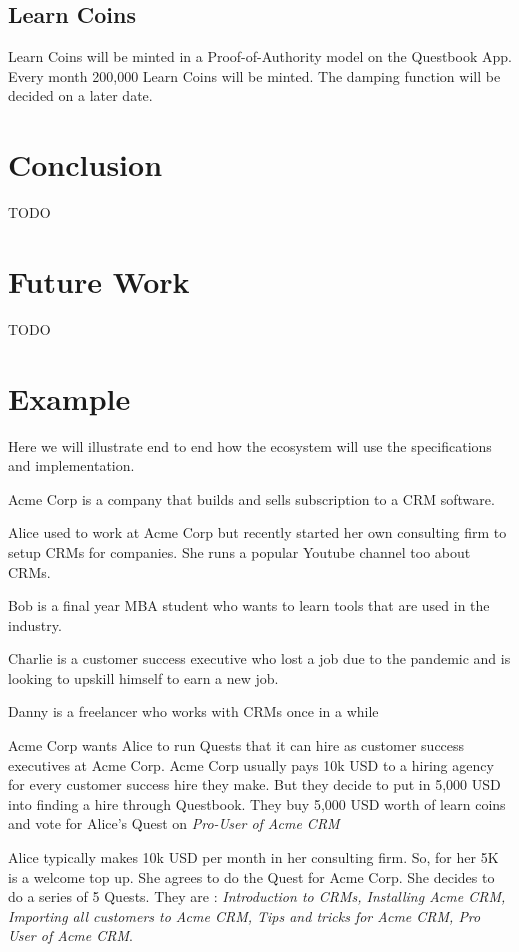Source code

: \documentclass{article}
\begin{document}
    \subsection{Learn Coins}
      Learn Coins will be minted in a Proof-of-Authority model on the Questbook App. Every month 200,000 Learn Coins will be minted. The damping function will be decided on a later date.
  \section{Conclusion}
  TODO
  \section{Future Work}
  TODO
  \section{Example}
    Here we will illustrate end to end how the ecosystem will use the specifications and implementation.
    \par
    Acme Corp is a company that builds and sells subscription to a CRM software.
    \par
    Alice used to work at Acme Corp but recently started her own consulting firm to setup CRMs for companies. She runs a popular Youtube channel too about CRMs.
    \par
    Bob is a final year MBA student who wants to learn tools that are used in the industry.
    \par
    Charlie is a customer success executive who lost a job due to the pandemic and is looking to upskill himself to earn a new job.
    \par
    Danny is a freelancer who works with CRMs once in a while
    \par
    Acme Corp wants Alice to run Quests that it can hire as customer success executives at Acme Corp.
    Acme Corp usually pays 10k USD to a hiring agency for every customer success hire they make. But they decide to put in 5,000 USD into finding a hire through Questbook. They buy 5,000 USD worth of learn coins and vote for Alice's Quest on \textit{Pro-User of Acme CRM}
    \par
    Alice typically makes 10k USD per month in her consulting firm. So, for her 5K is a welcome top up. She agrees to do the Quest for Acme Corp. She decides to do a series of 5 Quests.
    They are : \textit{Introduction to CRMs, Installing Acme CRM, Importing all customers to Acme CRM, Tips and tricks for Acme CRM, Pro User of Acme CRM}.
\end{document}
::::::
*Work instruction*. Set down exactly what runs from the line with "Charlie is a" to the last line of the data above, including both of those lines and no others.

*Response box*.
    Charlie is a customer success executive who lost a job due to the pandemic and is looking to upskill himself to earn a new job.
    \par
    Danny is a freelancer who works with CRMs once in a while
    \par
    Acme Corp wants Alice to run Quests that it can hire as customer success executives at Acme Corp.
    Acme Corp usually pays 10k USD to a hiring agency for every customer success hire they make. But they decide to put in 5,000 USD into finding a hire through Questbook. They buy 5,000 USD worth of learn coins and vote for Alice's Quest on \textit{Pro-User of Acme CRM}
    \par
    Alice typically makes 10k USD per month in her consulting firm. So, for her 5K is a welcome top up. She agrees to do the Quest for Acme Corp. She decides to do a series of 5 Quests.
    They are : \textit{Introduction to CRMs, Installing Acme CRM, Importing all customers to Acme CRM, Tips and tricks for Acme CRM, Pro User of Acme CRM}.
\end{document}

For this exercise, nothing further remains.